Чрезвычайно любил он пародии, шаржи и импровизации Эллиса; и даже таскал «пародиста» к знакомым: показывать им, как «па д'эспань» протанцевал бы… Вячеслав Иванов.
И появились на «средах»: братья П. И. Астрова, Владимир Иваныч с хромым Александром Иванычем.
Вот главнейшие посетители Астрова: старый Иван Александрыч Астафьев, художник: крепчайший, лобастый, седастый старик; он все только крякал, ни слова его не слышал за год я: «э» да «гм»; если, бывало, Эллис загнет величаво коленчатую свою дичь, сморщив лоб, то старик крякнет; взмудрится Сизов, — старик с благодушием: «Ээ… ээ… ээ…»; Эртель, бывало, заварит свое картавое миро, — Астафьеву это очень понравится: «эком» барашечьим он отзовется. Лет двадцать он усидчиво перерисовывал собственную композицию: лика Спасителя, дорисовав перед своей смертью этот очень наивный рисунок, однако исполненный чувств; теософки почтенного возраста ездили перед ликом слезы точить.
Ну, а графика?
«Гм… эээ…» — и только.
Старик нас добил раз, принеся свой проект для обложки сборника: «Свободная» — горизонтально; и «совесть» — перпендикулярно; на «о» — слова перекрещивались; я — пал в обморок: «Павел Иваныч, — да это черт знает что». Астров, точно подавяся улыбкой: «Так?» Ему ведь понравилось очень. Иван Александрыч, старик, оскорбился на критику, обложку убрав; и на ближайшей «среде» в ответ на слова мои раздалось злое, козлиное:
— «Эгм… ге… не» (то есть: «Вот бы — в морду тебе»).

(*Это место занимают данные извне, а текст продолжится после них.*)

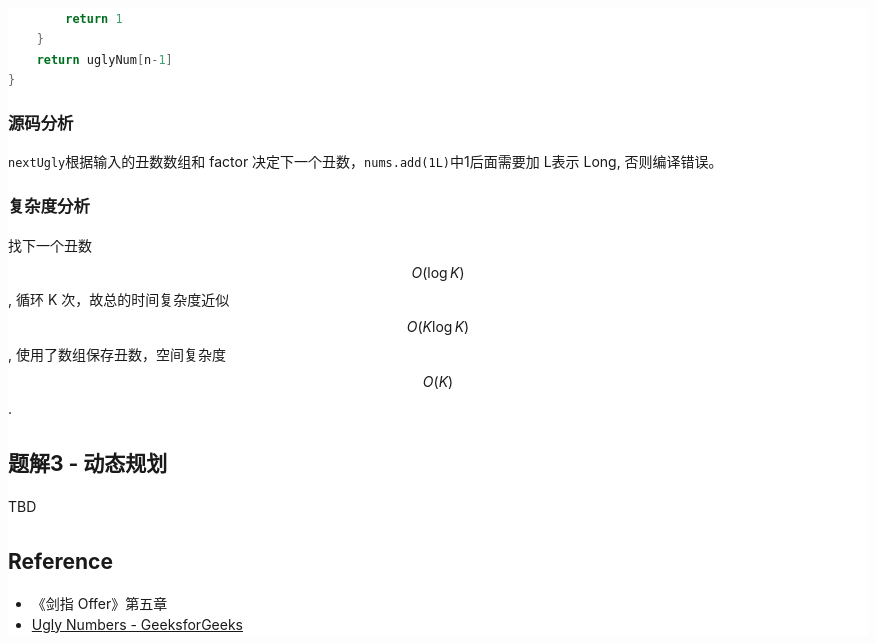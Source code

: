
 ```go
		return 1
	}
	return uglyNum[n-1]
}
```


### 源码分析

`nextUgly`根据输入的丑数数组和 factor 决定下一个丑数，`nums.add(1L)`中1后面需要加 L表示 Long, 否则编译错误。

### 复杂度分析

找下一个丑数 $$O(\log K)$$, 循环 K 次，故总的时间复杂度近似 $$O(K \log K)$$, 使用了数组保存丑数，空间复杂度 $$O(K)$$.

## 题解3 - 动态规划

TBD

## Reference

- 《剑指 Offer》第五章
- [Ugly Numbers - GeeksforGeeks](http://www.geeksforgeeks.org/ugly-numbers/)
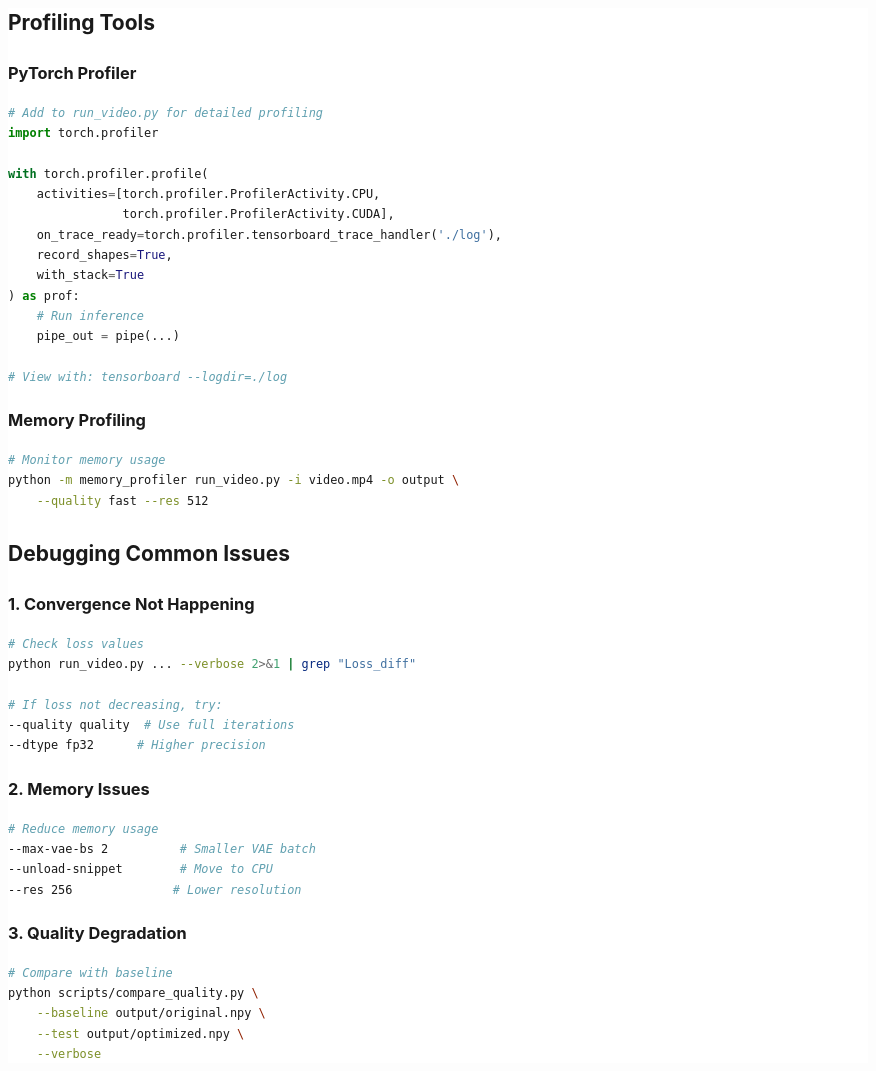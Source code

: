 ## Profiling Tools

### PyTorch Profiler
```python
# Add to run_video.py for detailed profiling
import torch.profiler

with torch.profiler.profile(
    activities=[torch.profiler.ProfilerActivity.CPU,
                torch.profiler.ProfilerActivity.CUDA],
    on_trace_ready=torch.profiler.tensorboard_trace_handler('./log'),
    record_shapes=True,
    with_stack=True
) as prof:
    # Run inference
    pipe_out = pipe(...)

# View with: tensorboard --logdir=./log
```

### Memory Profiling
```bash
# Monitor memory usage
python -m memory_profiler run_video.py -i video.mp4 -o output \
    --quality fast --res 512
```

## Debugging Common Issues

### 1. Convergence Not Happening
```bash
# Check loss values
python run_video.py ... --verbose 2>&1 | grep "Loss_diff"

# If loss not decreasing, try:
--quality quality  # Use full iterations
--dtype fp32      # Higher precision
```

### 2. Memory Issues
```bash
# Reduce memory usage
--max-vae-bs 2          # Smaller VAE batch
--unload-snippet        # Move to CPU
--res 256              # Lower resolution
```

### 3. Quality Degradation
```bash
# Compare with baseline
python scripts/compare_quality.py \
    --baseline output/original.npy \
    --test output/optimized.npy \
    --verbose
```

Тоже сиделец на «средах» — приземистый, чернобородый, с присапом, учитель Шкляревский: глазами «святыми», чистейшими, нежными (цвет — Рафаэля) сиял он; здесь отсопел целый год: ни единого слова! Казался какою-то алмазною россыпью, всяким бурьяном поросшею; его лицо отражало тончайше вибрации голоса: каждого из выступавших; оратор, бывало, глядел на Шкляревского — и весь отражался, как в зеркале, в нем; если кто рычал на него, то Шкляревский пугался; если кто в речи грозил кулаками, то он откидывался; если же на «вершины» брал, то — следовал, очень охотно; когда ему «розою вечности» тыкали в нос, то он — нюхал.